Congress still pressing on "domain name extortion"

The U.S. will extend its contract with ICANN at least through next July 2016, meaning that it will be a year or longer, before the government turns over stewardship of the domain name system to the multi-stakeholder organization that governs the Internet.

“It is clear we need to extend the contract to give the multi-stakeholder community the time it needs to finalize its proposal,” Larry Strickling, the administrator of the National Telecommunications and Information Administration told the House subcommittee on communications and technology Wednesday during a hearing on ICANN oversight.

The U.S. agreed in March 2014 to hand over control of the IANA (Internet Assigned Numbers Authority) contract. Lawmakers, concerned that they have some oversight in the process, have been moving the DOTCOM Act quickly through Congress. The bill gives Congress 30 days to certify the final transition proposal meets the Administration’s criteria and that ICANN has made critical changes to accountability.

Strickling, who returned a few weeks ago from ICANN’s global meeting in Buenos Aires, confirmed earlier reports about the timeline. He told lawmakers he recently asked for a status report from ICANN and give the U.S. a “best guess” for long it will take the organization to finalize the plan once it’s approved.

The three ICANN groups addressing the transition have finished their work, but the plan needs to be consolidated. Fadi Chehade, the outgoing president of ICANN, said he expects that to happen in October, when ICANN holds its next meeting in Dublin.

“We need to slow down and get this right,” Chehade told lawmakers. “We won’t move forward until things are in place, so we aren’t leaving ICANN with any loopholes in accountability,” he added.

Several lawmakers, including Reps. Marsha Blackburn (R-Tenn.) and Bob Latta (R-Ohio) raised accountability-related concerns with ICANN’s Chehade, including what the organization might be able to do about IP infringement, fraud, and top level domains like dot-sucks, which is charging exorbitant rates to brands who might want to protect their trademark.

“Is there more ICANN can do to avoid extortion of top level domains,” Rep. Bob Latta (R-Ohio) asked, referring to dot-sucks.

Chehade said ICANN can only do what the organization has asked it to do, which is to enforce contracts. “We’re an administrator,” he told Latta.

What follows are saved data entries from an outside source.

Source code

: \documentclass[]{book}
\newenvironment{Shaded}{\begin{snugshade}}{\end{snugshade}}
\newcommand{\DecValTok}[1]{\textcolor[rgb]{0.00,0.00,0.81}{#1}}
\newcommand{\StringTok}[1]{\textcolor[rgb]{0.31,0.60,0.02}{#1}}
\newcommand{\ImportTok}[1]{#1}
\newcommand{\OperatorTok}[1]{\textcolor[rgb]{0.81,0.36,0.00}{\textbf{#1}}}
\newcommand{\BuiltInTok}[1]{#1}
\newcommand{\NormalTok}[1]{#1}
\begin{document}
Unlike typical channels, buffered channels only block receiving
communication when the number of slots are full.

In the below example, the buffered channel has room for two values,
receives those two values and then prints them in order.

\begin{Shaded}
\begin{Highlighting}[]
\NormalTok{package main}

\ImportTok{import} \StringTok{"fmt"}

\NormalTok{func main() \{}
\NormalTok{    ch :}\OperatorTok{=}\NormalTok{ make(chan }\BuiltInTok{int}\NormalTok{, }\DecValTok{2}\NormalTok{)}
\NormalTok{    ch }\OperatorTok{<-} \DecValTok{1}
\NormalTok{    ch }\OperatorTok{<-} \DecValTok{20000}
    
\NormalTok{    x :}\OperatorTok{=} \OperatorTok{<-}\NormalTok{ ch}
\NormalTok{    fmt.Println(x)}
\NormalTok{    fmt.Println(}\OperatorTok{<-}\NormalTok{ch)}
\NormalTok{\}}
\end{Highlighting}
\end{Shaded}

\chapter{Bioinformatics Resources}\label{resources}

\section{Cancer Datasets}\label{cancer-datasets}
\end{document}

“If we receive complaints as we did with that TLD, we act on those complaints. We asked authority in that country [Cayman Islands] to ask for guidance. We are watching those TLD operators especially those we see complaints about. If the community wishes to change what they asked us to enforce, we can move policy bottom up that can change what we are able to enforce. We can’t regulate,” Chehade said.